TASK DESCRIPTION: Copy each line from the data that has the word "configured" in it.
━━ DATASET EXTRACT
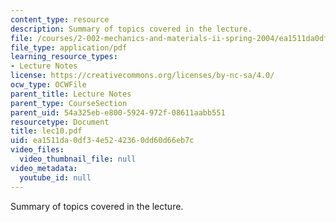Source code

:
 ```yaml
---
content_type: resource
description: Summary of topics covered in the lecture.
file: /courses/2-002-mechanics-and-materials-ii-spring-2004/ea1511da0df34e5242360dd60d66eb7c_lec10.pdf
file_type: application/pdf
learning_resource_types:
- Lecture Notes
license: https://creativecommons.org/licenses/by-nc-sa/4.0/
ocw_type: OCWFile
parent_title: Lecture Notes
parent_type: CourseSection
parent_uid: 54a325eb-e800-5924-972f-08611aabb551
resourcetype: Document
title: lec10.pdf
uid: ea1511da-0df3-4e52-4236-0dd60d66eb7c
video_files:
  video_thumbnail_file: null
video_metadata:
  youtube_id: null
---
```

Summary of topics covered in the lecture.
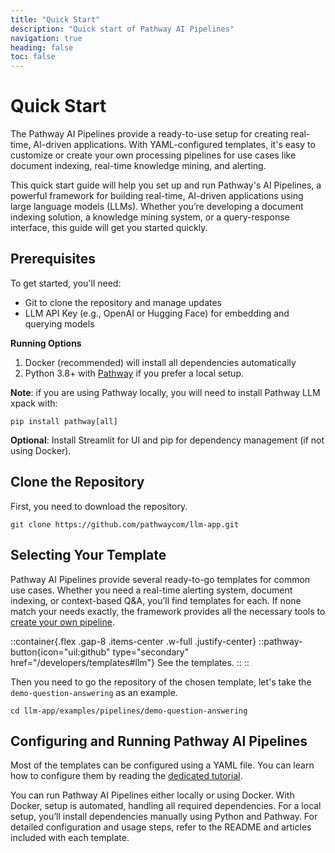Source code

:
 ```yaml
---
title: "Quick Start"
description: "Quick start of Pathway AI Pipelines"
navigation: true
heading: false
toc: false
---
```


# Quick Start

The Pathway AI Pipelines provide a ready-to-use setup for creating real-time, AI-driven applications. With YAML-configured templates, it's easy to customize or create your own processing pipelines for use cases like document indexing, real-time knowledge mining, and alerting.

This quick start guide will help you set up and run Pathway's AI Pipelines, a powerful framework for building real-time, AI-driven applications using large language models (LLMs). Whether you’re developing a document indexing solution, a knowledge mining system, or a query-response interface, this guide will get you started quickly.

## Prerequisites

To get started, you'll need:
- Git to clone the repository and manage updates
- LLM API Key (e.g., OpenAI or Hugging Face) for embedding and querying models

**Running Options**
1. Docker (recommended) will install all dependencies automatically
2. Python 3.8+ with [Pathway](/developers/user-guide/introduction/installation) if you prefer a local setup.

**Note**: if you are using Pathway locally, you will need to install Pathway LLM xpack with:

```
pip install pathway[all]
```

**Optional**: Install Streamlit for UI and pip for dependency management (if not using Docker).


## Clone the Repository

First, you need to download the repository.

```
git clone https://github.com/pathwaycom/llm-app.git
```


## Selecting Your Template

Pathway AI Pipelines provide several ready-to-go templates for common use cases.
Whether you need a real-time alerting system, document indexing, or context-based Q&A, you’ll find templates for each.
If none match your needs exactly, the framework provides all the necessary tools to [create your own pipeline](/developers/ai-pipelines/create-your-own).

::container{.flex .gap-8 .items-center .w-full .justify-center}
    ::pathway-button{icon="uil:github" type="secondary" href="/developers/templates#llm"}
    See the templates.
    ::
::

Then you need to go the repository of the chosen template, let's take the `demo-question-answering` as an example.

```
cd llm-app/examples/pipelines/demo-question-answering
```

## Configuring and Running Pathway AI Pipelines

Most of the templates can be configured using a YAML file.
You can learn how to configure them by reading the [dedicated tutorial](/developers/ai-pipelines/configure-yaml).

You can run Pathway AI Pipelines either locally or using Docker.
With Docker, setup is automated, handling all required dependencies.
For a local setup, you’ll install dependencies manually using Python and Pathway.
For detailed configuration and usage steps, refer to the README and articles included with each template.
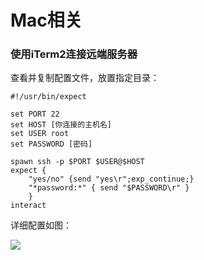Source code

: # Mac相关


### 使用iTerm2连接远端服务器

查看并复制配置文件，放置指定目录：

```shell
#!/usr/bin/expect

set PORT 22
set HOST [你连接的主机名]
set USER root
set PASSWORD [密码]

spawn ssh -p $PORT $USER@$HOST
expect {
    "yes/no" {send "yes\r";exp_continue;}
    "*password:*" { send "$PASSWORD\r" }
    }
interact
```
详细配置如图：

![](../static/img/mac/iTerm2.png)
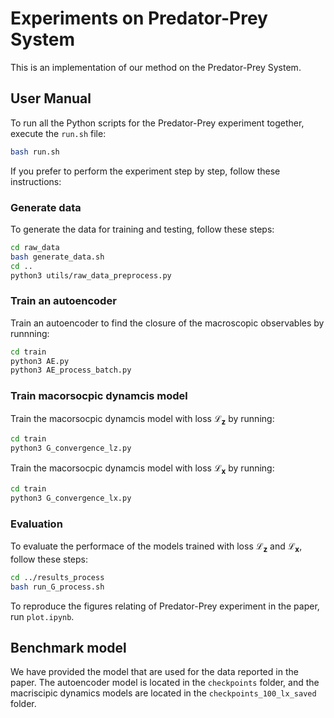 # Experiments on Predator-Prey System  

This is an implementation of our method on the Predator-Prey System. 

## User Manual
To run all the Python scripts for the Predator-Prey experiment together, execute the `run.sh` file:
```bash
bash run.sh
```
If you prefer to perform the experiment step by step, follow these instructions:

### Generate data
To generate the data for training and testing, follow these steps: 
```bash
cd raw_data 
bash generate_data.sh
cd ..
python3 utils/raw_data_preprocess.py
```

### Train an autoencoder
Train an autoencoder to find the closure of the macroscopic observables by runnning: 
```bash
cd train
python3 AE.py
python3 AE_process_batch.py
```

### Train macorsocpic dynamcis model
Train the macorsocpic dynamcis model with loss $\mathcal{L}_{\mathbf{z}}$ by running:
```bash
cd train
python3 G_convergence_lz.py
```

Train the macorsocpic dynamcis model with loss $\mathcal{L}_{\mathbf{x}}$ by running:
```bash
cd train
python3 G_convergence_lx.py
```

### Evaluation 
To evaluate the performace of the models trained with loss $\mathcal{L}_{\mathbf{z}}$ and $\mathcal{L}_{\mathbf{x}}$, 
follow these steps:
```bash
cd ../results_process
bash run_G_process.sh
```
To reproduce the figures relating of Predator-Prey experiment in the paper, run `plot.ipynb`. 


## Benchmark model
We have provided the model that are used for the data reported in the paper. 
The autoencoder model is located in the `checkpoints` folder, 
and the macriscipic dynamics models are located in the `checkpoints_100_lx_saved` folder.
━━━━
OUTPUT BELOW:
The Pathway AI Pipelines provide a ready-to-use setup for creating real-time, AI-driven applications. With YAML-configured templates, it's easy to customize or create your own processing pipelines for use cases like document indexing, real-time knowledge mining, and alerting.
Most of the templates can be configured using a YAML file.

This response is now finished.